Три очерка о русской иконе | страница 8
Эти слова протопопа Аввакума дают классически точное выражение одной из важнейших тенденций древнерусской иконописи; хотя следует все время помнить, что этот ее скорбно аскетический аспект имеетлишь подчиненное и притом подготовительное значение. Важнейшее в ней, конечно, -- радость окончательной победы Богочеловека над зверочеловеком, введение во храм всего человечества и всей твари; но к этой радости человек должен быть подготовлен подвигом: он не может войти в состав Божьего храма таким, каков он есть, потому что для необрезанного сердца и для разжиревшей, самодовлеющей плоти в этом храме нет места: и вот почему иконы нельзя писать с живых людей.
Икона -- не портрет, а прообраз грядущего храмового человечества.

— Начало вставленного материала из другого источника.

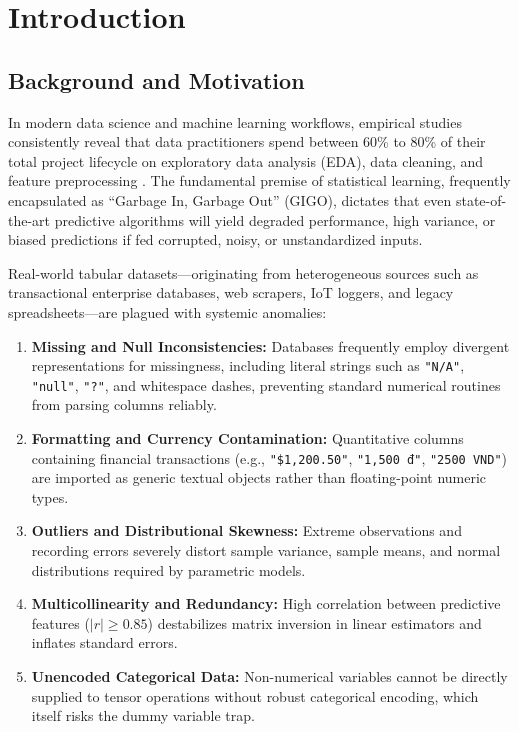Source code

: \section{Introduction}

\subsection{Background and Motivation}
In modern data science and machine learning workflows, empirical studies consistently reveal that data practitioners spend between 60\% to 80\% of their total project lifecycle on exploratory data analysis (EDA), data cleaning, and feature preprocessing \cite{mckinney2010}. The fundamental premise of statistical learning, frequently encapsulated as ``Garbage In, Garbage Out'' (GIGO), dictates that even state-of-the-art predictive algorithms will yield degraded performance, high variance, or biased predictions if fed corrupted, noisy, or unstandardized inputs.

Real-world tabular datasets—originating from heterogeneous sources such as transactional enterprise databases, web scrapers, IoT loggers, and legacy spreadsheets—are plagued with systemic anomalies:
\begin{enumerate}[label=\arabic*.]
  \item \textbf{Missing and Null Inconsistencies:} Databases frequently employ divergent representations for missingness, including literal strings such as \texttt{"N/A"}, \texttt{"null"}, \texttt{"?"}, and whitespace dashes, preventing standard numerical routines from parsing columns reliably.
  \item \textbf{Formatting and Currency Contamination:} Quantitative columns containing financial transactions (e.g., \texttt{"\$1,200.50"}, \texttt{"1,500 đ"}, \texttt{"2500 VND"}) are imported as generic textual objects rather than floating-point numeric types.
  \item \textbf{Outliers and Distributional Skewness:} Extreme observations and recording errors severely distort sample variance, sample means, and normal distributions required by parametric models.
  \item \textbf{Multicollinearity and Redundancy:} High correlation between predictive features ($|r| \ge 0.85$) destabilizes matrix inversion in linear estimators and inflates standard errors.
  \item \textbf{Unencoded Categorical Data:} Non-numerical variables cannot be directly supplied to tensor operations without robust categorical encoding, which itself risks the dummy variable trap.
\end{enumerate}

И, так как этого человечества мы пока не видим в нынешних грешных людях, а только угадываем., икона может служить лишь символическим его изображением. Что означает в этом изображении истонченная телесность? Это -- резко выраженное отрицание того самого биологизма, который возводит насыщение плоти в высшую и безусловную заповедь. Ведь именно этой заповедью оправдывается не только грубо-утилитарное и жестокое отношение человека к низшей твари, но и право каждого данного народа на кровавую расправу с другими народами, препятствующими его насыщению. Изможденные лики святых на иконах противополагают этому кровавому царству самодовлеющей и сытой плоти не только "истонченные чувства", но прежде всего -- новую норму жизненных отношений. Это -- то царство, которого плоть и кровь не наследует.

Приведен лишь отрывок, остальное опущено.